> **Task details**
When a record contains an image, skip the image and retype the rest of that record exactly.

── Data for the task ──

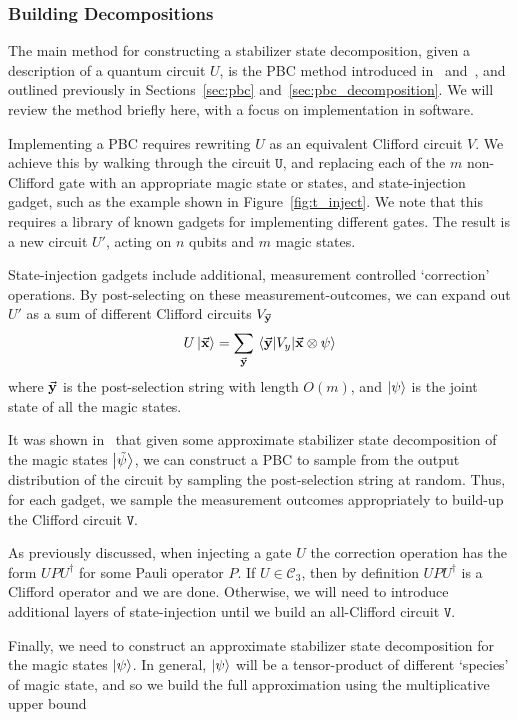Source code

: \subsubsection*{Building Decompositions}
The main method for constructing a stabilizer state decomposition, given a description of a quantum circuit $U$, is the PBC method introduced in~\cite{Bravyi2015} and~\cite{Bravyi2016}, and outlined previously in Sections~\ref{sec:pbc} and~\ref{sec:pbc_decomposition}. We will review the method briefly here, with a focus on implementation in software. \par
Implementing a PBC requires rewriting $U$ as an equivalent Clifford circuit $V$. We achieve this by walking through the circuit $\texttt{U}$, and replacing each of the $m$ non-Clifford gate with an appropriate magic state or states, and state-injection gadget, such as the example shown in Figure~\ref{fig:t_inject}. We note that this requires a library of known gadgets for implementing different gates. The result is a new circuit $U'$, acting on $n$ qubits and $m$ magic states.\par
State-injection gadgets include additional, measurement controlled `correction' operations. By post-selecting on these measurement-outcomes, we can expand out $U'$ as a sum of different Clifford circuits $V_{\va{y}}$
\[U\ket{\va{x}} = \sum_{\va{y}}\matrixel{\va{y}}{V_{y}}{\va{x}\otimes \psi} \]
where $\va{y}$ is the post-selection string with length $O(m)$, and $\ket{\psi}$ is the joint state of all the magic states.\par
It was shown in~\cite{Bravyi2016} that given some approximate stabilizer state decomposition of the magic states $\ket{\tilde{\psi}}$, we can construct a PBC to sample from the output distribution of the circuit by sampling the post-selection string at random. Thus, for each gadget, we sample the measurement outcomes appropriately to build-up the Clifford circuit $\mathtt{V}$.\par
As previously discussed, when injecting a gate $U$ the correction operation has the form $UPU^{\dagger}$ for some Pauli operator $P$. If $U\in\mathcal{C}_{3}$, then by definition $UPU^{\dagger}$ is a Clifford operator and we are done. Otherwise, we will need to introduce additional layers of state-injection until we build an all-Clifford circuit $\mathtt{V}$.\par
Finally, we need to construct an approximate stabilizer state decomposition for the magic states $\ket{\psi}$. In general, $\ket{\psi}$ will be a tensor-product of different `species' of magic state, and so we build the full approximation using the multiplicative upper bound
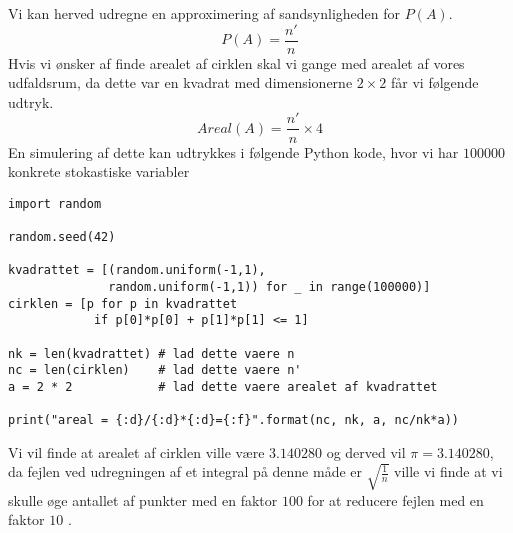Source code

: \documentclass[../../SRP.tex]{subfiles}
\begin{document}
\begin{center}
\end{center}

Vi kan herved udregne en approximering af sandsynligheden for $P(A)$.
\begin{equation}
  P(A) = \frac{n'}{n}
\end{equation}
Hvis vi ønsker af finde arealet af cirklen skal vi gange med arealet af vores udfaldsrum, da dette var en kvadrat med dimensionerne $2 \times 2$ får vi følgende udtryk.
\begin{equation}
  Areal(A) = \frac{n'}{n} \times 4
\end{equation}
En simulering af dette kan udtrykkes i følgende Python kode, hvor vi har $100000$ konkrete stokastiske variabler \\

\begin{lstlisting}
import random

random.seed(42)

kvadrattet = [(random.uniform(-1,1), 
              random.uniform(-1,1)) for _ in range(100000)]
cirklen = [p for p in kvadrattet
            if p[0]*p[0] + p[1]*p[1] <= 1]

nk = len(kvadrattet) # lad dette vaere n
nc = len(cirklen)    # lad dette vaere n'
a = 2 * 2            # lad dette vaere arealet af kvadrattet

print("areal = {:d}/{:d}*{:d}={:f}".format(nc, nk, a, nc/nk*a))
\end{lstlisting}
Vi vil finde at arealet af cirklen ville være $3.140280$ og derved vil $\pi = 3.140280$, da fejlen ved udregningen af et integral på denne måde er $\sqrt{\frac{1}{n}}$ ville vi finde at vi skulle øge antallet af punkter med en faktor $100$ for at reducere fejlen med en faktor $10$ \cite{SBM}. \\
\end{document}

───

> **Task answer**
Source code

: \subsubsection*{Building Decompositions}
The main method for constructing a stabilizer state decomposition, given a description of a quantum circuit $U$, is the PBC method introduced in~\cite{Bravyi2015} and~\cite{Bravyi2016}, and outlined previously in Sections~\ref{sec:pbc} and~\ref{sec:pbc_decomposition}. We will review the method briefly here, with a focus on implementation in software. \par
Implementing a PBC requires rewriting $U$ as an equivalent Clifford circuit $V$. We achieve this by walking through the circuit $\texttt{U}$, and replacing each of the $m$ non-Clifford gate with an appropriate magic state or states, and state-injection gadget, such as the example shown in Figure~\ref{fig:t_inject}. We note that this requires a library of known gadgets for implementing different gates. The result is a new circuit $U'$, acting on $n$ qubits and $m$ magic states.\par
State-injection gadgets include additional, measurement controlled `correction' operations. By post-selecting on these measurement-outcomes, we can expand out $U'$ as a sum of different Clifford circuits $V_{\va{y}}$
\[U\ket{\va{x}} = \sum_{\va{y}}\matrixel{\va{y}}{V_{y}}{\va{x}\otimes \psi} \]
where $\va{y}$ is the post-selection string with length $O(m)$, and $\ket{\psi}$ is the joint state of all the magic states.\par
It was shown in~\cite{Bravyi2016} that given some approximate stabilizer state decomposition of the magic states $\ket{\tilde{\psi}}$, we can construct a PBC to sample from the output distribution of the circuit by sampling the post-selection string at random. Thus, for each gadget, we sample the measurement outcomes appropriately to build-up the Clifford circuit $\mathtt{V}$.\par
As previously discussed, when injecting a gate $U$ the correction operation has the form $UPU^{\dagger}$ for some Pauli operator $P$. If $U\in\mathcal{C}_{3}$, then by definition $UPU^{\dagger}$ is a Clifford operator and we are done. Otherwise, we will need to introduce additional layers of state-injection until we build an all-Clifford circuit $\mathtt{V}$.\par
Finally, we need to construct an approximate stabilizer state decomposition for the magic states $\ket{\psi}$. In general, $\ket{\psi}$ will be a tensor-product of different `species' of magic state, and so we build the full approximation using the multiplicative upper bound
Source code

: \documentclass[../../SRP.tex]{subfiles}
\begin{document}
\begin{center}
\end{center}

Vi kan herved udregne en approximering af sandsynligheden for $P(A)$.
\begin{equation}
  P(A) = \frac{n'}{n}
\end{equation}
Hvis vi ønsker af finde arealet af cirklen skal vi gange med arealet af vores udfaldsrum, da dette var en kvadrat med dimensionerne $2 \times 2$ får vi følgende udtryk.
\begin{equation}
  Areal(A) = \frac{n'}{n} \times 4
\end{equation}
En simulering af dette kan udtrykkes i følgende Python kode, hvor vi har $100000$ konkrete stokastiske variabler \\

\begin{lstlisting}
import random

random.seed(42)

kvadrattet = [(random.uniform(-1,1), 
              random.uniform(-1,1)) for _ in range(100000)]
cirklen = [p for p in kvadrattet
            if p[0]*p[0] + p[1]*p[1] <= 1]

nk = len(kvadrattet) # lad dette vaere n
nc = len(cirklen)    # lad dette vaere n'
a = 2 * 2            # lad dette vaere arealet af kvadrattet

print("areal = {:d}/{:d}*{:d}={:f}".format(nc, nk, a, nc/nk*a))
\end{lstlisting}
Vi vil finde at arealet af cirklen ville være $3.140280$ og derved vil $\pi = 3.140280$, da fejlen ved udregningen af et integral på denne måde er $\sqrt{\frac{1}{n}}$ ville vi finde at vi skulle øge antallet af punkter med en faktor $100$ for at reducere fejlen med en faktor $10$ \cite{SBM}. \\
\end{document}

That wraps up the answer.